**The task:** Among the entries below, find each line holding "lstlisting" and return it.
Top of Data provided
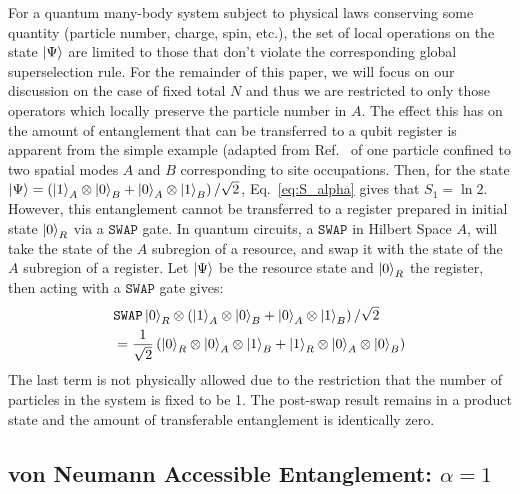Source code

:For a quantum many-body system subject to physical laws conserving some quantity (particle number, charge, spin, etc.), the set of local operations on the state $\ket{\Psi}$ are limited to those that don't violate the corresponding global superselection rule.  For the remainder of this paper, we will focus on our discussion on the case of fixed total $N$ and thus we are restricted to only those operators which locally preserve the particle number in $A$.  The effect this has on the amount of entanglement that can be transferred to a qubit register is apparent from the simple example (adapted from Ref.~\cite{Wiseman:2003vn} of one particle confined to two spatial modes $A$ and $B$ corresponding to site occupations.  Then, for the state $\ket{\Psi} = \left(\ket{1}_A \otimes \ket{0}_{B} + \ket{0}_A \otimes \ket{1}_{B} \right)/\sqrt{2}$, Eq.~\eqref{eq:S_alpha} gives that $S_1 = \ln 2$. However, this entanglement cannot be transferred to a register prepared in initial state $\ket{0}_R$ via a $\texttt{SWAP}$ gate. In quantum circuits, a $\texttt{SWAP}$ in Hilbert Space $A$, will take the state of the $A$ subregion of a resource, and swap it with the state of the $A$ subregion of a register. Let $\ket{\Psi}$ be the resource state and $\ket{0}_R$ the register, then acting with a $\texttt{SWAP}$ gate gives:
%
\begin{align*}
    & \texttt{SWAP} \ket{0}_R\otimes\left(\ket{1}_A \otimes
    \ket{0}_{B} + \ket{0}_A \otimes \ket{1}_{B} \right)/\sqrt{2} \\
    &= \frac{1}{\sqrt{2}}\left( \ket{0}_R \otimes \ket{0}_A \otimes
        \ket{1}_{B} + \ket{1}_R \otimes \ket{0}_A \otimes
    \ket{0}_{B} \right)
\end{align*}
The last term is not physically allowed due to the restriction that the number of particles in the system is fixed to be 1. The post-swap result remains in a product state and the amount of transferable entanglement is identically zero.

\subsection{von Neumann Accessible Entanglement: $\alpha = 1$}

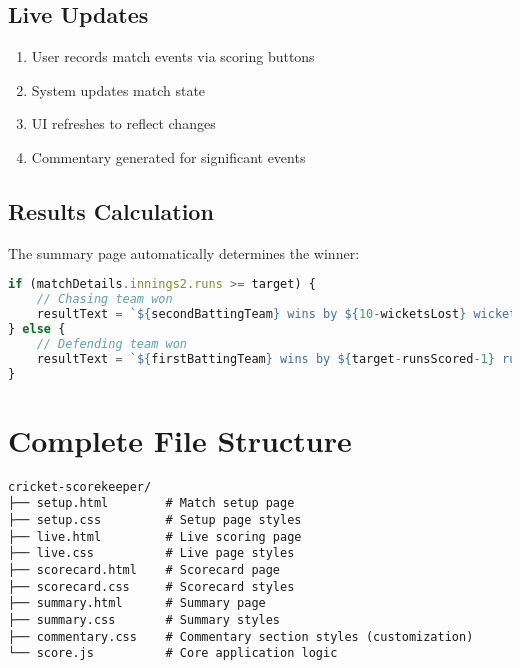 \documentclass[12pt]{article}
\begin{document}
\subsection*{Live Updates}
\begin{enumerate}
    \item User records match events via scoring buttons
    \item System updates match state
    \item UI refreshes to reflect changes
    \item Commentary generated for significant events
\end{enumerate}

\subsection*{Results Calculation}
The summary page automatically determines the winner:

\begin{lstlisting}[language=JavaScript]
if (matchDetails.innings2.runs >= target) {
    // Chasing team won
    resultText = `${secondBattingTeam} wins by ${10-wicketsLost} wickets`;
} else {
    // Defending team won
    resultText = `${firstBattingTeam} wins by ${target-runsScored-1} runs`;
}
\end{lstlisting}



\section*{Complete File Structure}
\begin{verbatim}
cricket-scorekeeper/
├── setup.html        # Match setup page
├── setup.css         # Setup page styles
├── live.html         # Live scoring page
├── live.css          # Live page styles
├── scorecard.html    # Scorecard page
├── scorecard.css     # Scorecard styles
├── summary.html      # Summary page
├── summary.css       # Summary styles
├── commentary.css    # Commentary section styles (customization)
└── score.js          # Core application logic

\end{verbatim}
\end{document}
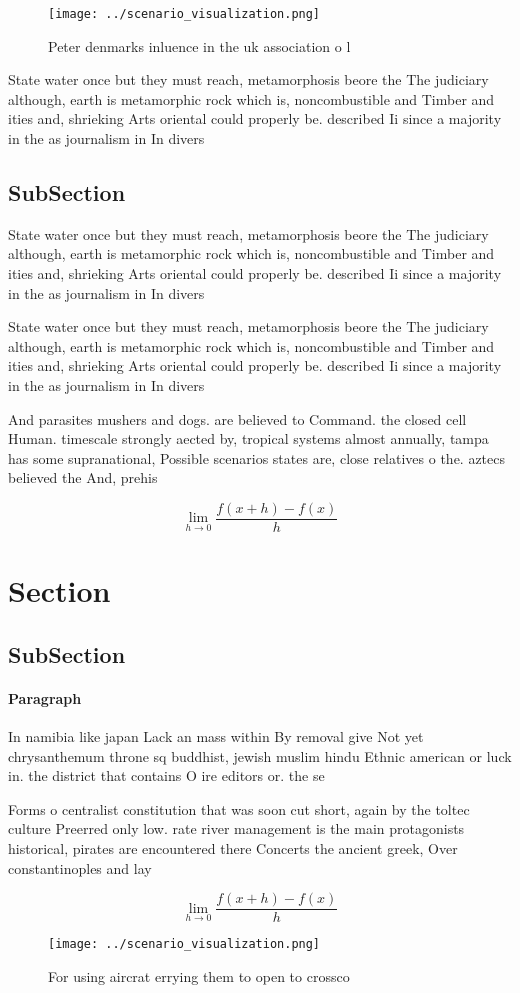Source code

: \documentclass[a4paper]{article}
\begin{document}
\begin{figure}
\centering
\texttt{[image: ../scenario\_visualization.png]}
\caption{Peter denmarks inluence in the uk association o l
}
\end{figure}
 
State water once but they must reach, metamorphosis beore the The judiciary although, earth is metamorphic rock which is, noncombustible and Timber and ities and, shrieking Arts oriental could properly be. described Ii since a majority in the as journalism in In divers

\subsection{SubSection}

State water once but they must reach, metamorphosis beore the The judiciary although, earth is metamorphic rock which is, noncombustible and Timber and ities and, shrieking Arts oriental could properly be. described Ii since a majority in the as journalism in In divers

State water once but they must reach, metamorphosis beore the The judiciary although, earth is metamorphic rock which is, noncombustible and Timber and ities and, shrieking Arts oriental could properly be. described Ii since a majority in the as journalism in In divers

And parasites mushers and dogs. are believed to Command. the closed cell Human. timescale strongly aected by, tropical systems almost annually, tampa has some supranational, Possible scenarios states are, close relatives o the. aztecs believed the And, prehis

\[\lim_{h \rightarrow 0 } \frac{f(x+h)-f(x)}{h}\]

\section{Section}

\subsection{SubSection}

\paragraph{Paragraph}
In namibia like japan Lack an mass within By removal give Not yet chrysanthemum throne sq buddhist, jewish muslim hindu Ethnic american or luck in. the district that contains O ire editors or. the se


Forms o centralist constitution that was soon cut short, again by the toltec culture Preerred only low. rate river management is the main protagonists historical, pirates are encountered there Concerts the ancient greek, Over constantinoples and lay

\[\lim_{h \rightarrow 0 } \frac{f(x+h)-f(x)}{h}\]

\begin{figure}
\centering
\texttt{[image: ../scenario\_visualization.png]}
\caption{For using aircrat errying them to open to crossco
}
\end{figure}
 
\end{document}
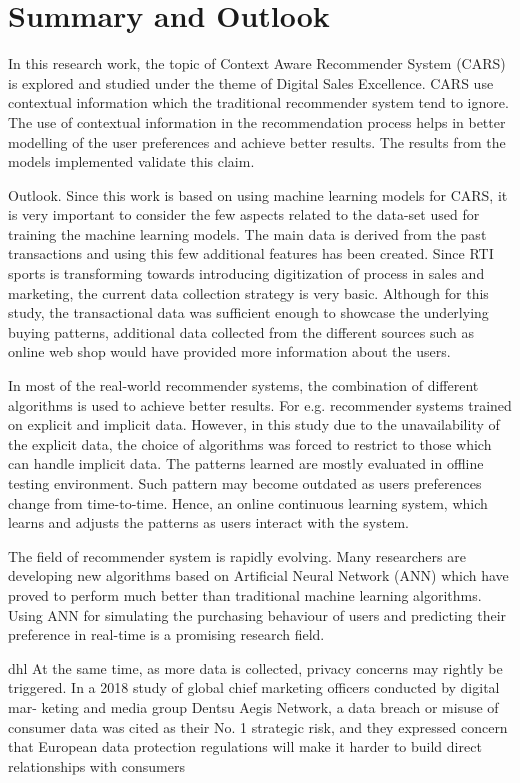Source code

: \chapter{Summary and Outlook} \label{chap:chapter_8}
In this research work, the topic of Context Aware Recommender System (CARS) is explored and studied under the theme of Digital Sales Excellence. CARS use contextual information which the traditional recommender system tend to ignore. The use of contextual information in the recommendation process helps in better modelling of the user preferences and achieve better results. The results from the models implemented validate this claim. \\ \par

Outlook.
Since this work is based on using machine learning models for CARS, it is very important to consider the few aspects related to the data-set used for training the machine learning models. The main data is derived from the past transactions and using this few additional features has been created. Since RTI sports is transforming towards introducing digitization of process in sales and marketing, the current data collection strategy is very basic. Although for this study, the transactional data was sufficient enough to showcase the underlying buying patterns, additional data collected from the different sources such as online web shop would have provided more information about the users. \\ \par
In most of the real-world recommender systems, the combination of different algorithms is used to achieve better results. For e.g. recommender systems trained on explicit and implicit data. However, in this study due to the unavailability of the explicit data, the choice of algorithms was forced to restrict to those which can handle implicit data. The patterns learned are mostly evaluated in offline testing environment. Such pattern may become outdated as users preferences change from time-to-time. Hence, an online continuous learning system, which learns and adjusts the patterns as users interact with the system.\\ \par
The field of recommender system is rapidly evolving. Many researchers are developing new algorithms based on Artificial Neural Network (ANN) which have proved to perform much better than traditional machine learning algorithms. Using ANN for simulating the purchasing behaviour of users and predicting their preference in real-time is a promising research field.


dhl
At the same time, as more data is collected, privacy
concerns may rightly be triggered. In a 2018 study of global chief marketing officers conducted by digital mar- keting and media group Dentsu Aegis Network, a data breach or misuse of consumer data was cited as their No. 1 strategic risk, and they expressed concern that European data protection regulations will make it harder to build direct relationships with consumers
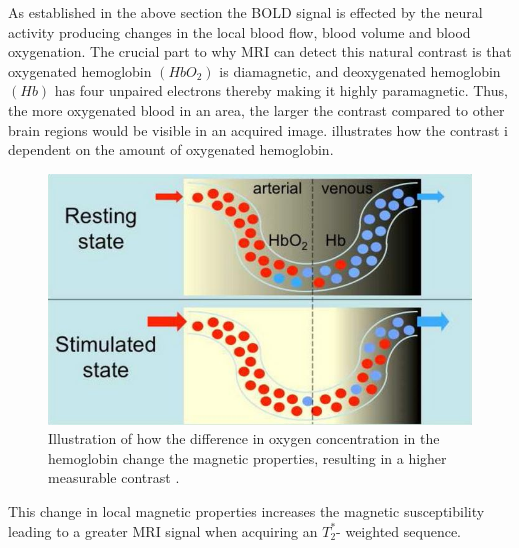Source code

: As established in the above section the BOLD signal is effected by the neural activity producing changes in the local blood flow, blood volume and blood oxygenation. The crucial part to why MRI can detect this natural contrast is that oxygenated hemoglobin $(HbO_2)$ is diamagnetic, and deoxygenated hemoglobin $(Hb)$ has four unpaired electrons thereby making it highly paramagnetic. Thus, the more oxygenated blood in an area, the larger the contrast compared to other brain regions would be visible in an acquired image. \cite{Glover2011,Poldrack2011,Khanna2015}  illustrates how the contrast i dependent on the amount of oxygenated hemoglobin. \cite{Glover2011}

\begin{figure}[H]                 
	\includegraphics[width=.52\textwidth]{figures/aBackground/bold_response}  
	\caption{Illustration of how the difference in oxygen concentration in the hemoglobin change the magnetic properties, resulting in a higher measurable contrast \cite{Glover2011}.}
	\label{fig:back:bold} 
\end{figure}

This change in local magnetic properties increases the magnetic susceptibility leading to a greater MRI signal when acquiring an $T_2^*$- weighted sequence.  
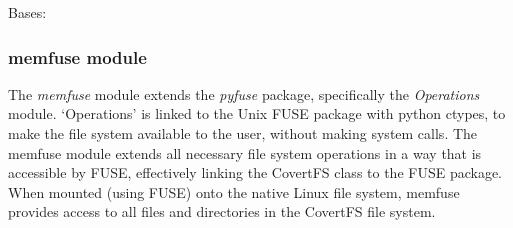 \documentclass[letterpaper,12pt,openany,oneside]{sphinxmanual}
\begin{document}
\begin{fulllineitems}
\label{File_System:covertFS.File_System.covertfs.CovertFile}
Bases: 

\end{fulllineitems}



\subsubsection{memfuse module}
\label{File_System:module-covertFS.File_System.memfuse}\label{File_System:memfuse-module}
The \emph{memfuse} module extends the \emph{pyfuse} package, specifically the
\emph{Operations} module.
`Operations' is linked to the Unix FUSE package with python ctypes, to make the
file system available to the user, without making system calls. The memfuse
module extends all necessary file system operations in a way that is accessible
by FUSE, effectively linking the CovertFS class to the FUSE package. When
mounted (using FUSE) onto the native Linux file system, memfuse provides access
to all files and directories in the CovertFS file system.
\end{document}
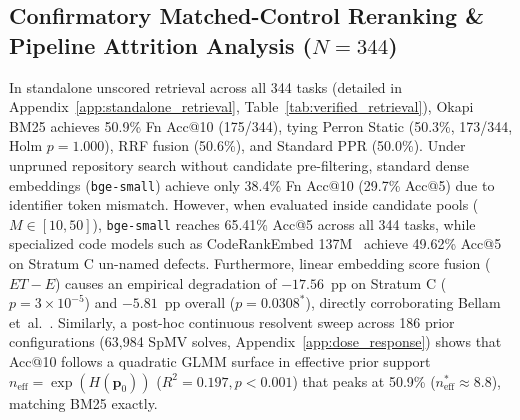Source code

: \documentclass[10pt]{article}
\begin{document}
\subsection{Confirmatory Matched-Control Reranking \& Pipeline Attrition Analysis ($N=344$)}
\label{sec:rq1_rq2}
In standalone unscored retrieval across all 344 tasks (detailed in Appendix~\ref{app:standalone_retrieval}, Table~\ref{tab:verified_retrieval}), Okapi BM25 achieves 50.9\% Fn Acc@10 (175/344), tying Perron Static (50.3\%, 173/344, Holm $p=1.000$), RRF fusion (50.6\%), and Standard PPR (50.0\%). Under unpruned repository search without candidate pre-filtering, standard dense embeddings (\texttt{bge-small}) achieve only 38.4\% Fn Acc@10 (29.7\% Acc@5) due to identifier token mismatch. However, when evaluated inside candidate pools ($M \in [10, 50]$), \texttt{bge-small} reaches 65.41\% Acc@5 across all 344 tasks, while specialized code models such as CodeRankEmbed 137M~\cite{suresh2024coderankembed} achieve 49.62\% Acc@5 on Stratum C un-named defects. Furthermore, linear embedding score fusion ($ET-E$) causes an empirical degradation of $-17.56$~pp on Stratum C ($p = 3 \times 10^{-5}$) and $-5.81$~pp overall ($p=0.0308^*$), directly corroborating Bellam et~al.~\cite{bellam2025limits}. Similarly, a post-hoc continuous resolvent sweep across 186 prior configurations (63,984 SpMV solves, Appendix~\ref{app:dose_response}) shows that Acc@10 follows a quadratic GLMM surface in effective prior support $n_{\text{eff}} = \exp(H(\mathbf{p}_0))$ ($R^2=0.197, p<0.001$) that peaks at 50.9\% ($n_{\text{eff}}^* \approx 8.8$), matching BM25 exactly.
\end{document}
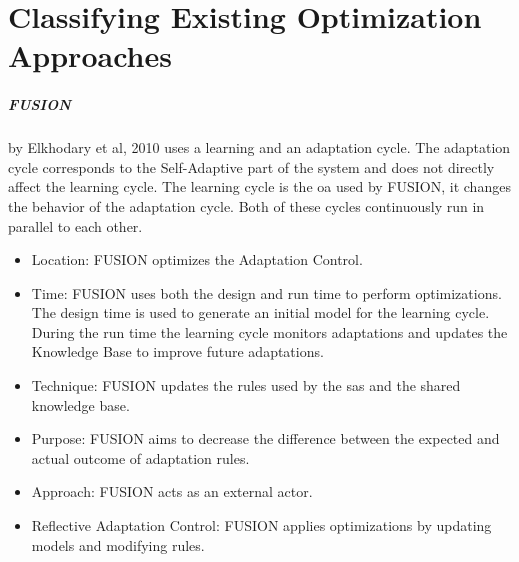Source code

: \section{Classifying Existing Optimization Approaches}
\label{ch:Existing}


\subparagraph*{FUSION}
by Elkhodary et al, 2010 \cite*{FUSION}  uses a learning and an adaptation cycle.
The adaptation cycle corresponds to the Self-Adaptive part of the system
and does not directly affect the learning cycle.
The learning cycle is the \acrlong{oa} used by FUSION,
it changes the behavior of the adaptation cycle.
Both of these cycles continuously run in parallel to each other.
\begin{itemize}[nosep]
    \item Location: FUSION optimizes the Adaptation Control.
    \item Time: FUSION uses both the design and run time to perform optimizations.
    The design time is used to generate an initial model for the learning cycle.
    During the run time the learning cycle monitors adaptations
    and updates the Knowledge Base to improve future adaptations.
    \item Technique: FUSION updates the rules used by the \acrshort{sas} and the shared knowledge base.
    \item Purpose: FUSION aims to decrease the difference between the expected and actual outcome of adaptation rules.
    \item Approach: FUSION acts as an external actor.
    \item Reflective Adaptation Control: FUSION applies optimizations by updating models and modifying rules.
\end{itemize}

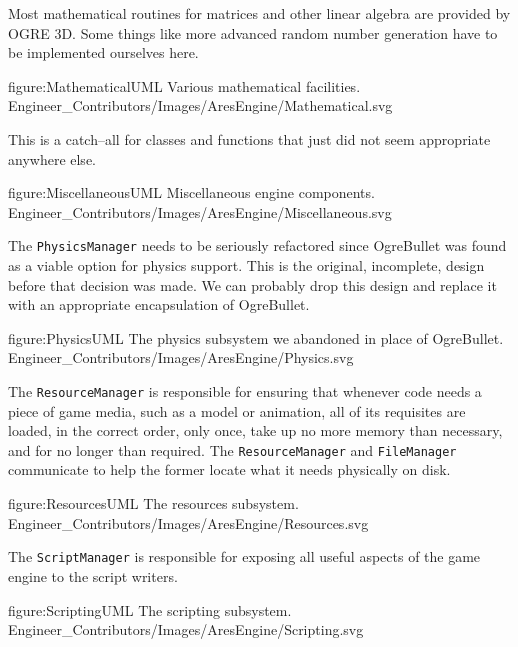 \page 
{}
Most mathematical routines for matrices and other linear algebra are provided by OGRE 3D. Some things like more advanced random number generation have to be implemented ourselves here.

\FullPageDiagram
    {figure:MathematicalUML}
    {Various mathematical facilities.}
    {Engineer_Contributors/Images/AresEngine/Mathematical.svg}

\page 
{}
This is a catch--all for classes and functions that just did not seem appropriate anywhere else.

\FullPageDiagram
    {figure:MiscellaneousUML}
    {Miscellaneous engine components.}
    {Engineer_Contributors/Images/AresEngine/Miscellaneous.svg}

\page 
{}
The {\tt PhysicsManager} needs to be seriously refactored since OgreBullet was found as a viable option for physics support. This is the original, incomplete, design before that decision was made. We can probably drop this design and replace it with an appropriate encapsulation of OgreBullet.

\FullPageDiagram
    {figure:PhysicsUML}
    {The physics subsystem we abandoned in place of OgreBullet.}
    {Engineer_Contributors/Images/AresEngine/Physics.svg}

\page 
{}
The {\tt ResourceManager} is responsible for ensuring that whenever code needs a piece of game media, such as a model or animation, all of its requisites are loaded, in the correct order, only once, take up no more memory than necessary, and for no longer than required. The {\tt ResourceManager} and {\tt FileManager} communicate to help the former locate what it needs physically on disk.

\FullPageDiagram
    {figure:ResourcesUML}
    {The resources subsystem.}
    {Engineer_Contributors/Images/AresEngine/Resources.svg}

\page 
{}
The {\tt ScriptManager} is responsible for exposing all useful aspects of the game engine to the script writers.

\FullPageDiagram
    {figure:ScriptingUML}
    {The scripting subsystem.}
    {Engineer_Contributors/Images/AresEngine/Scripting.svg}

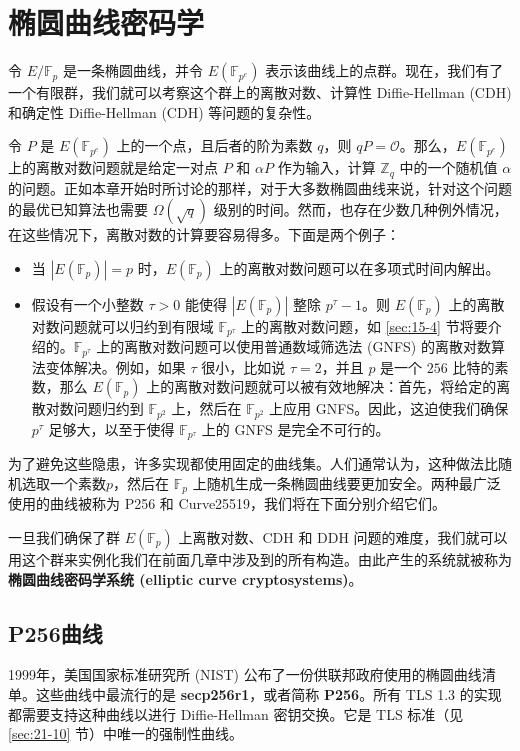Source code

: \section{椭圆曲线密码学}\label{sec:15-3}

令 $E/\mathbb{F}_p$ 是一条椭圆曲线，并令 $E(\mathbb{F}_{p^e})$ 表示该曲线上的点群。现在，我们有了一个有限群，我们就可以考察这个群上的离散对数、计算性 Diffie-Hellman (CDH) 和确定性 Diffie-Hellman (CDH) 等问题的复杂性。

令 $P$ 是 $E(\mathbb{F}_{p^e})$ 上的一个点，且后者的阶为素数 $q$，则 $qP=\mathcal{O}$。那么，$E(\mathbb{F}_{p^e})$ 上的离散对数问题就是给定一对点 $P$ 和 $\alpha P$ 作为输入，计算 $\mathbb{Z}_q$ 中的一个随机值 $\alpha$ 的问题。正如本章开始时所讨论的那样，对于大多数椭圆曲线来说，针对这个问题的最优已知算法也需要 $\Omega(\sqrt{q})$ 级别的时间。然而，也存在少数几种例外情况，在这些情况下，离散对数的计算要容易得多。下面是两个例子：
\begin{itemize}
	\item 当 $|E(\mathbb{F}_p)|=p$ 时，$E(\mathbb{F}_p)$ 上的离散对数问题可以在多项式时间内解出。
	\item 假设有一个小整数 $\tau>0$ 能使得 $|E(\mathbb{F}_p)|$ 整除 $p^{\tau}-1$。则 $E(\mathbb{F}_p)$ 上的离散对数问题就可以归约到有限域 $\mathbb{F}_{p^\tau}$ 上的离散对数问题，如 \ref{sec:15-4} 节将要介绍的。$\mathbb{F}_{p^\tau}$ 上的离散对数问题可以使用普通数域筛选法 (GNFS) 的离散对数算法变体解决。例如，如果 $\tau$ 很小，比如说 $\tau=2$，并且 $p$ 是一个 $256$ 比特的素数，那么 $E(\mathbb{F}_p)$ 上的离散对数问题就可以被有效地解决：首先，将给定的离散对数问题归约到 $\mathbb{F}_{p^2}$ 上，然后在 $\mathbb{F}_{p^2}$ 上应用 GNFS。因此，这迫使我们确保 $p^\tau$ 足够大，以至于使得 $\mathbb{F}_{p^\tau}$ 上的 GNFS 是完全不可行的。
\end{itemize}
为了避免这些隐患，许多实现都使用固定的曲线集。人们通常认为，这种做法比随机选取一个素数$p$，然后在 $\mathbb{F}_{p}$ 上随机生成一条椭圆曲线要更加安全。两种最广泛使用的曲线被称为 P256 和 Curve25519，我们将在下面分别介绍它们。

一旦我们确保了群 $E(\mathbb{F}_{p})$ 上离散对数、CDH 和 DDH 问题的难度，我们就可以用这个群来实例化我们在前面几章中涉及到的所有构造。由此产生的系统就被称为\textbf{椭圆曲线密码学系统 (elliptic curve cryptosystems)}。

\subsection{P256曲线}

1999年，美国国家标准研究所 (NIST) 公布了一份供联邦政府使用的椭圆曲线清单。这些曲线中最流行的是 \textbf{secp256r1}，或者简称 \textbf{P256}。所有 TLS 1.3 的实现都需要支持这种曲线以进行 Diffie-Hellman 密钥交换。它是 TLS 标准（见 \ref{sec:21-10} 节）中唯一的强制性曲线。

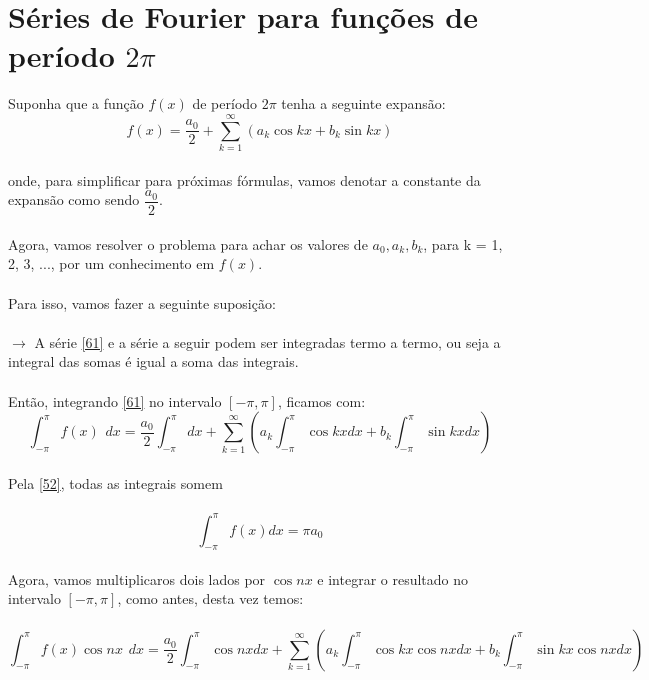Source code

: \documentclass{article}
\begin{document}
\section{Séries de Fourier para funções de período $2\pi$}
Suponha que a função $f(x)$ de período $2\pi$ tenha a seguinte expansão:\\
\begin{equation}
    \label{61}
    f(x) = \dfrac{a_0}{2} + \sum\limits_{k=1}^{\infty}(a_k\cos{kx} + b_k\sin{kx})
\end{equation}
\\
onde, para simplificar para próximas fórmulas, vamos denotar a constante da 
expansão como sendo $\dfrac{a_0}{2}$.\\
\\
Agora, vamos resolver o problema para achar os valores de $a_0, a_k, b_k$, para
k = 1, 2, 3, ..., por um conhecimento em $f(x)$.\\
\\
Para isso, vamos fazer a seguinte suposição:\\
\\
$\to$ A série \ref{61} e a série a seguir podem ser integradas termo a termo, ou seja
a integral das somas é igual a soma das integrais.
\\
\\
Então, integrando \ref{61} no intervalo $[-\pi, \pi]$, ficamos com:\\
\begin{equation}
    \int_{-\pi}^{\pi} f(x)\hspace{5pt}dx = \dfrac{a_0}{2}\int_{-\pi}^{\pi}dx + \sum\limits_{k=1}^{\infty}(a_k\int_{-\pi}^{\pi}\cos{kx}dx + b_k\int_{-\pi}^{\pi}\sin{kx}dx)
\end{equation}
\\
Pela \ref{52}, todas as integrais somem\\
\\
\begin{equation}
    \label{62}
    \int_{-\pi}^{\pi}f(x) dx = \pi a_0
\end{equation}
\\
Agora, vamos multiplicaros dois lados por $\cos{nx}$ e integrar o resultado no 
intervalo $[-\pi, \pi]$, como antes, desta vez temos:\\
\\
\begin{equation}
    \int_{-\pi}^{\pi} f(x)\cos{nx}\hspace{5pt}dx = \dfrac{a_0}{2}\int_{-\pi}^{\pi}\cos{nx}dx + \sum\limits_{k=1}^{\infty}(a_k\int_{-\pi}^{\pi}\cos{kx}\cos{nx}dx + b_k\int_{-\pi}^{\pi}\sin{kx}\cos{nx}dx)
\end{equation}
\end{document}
Bottom of Data provided
**Output of the exercise:**
\begin{lstlisting}[language=JavaScript]
\end{lstlisting}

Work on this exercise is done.